Has anyone ever extolled the virtues of non-dualism to you? Many westerners who are interested in “Eastern” spirituality and mysticism tend to think that non-dualism is the key to unlock spirituality for us mundane Westerners. Anyone interested in Vedanta philosophy, in particular, will surely spend a lot of time considering non-dualism. Richard Rohr, undoubtedly one of the most popular Christian contemplative writers, speaks constantly about non-dualism. Why, even YouTube anarchists are getting in on the action. Non-dualism is interesting and trendy—but what, exactly, is it?

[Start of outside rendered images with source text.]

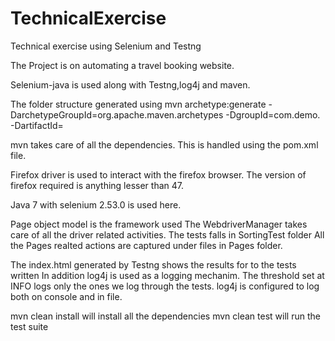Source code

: # TechnicalExercise
Technical exercise using Selenium and Testng

The Project is on automating a travel booking website.

Selenium-java is used along with Testng,log4j and maven.

The folder structure generated using  mvn archetype:generate  -DarchetypeGroupId=org.apache.maven.archetypes   -DgroupId=com.demo.<folderName>   -DartifactId=<foldername>

mvn takes care of all the dependencies.
This is handled using the pom.xml file.

Firefox driver is used to interact with the firefox browser.
The version of firefox required is anything lesser than 47.

Java 7 with selenium 2.53.0 is used here.


Page object model is the framework used
The WebdriverManager takes care of all the driver related activities.
The tests falls in SortingTest folder
All the Pages realted actions are captured under files in Pages folder.


The index.html generated by Testng shows the results for to the tests written
In addition log4j is used as a logging mechanim. The threshold set at INFO logs only the ones we log through the tests.
log4j is configured to log both on console and in file.


mvn clean install will install all the dependencies
mvn clean test will run the test suite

As we will see, that’s both a great question for anyone interested in phenomenology (I’m hoping that’s you!), but it’s also a complicated question. Indeed, I don’t think we can answer this question without first answering a related but distinct one: before we figure out what non-dualism is, surely we first need to figure out what dualism itself is.
Again, though, things get complicated quickly: there is no one thing called dualism. Today, I want to outline the three four common meanings of dualism, and explore how they are both related but also distinct. Only then will we be able to come back and figure out what non-dualism might be.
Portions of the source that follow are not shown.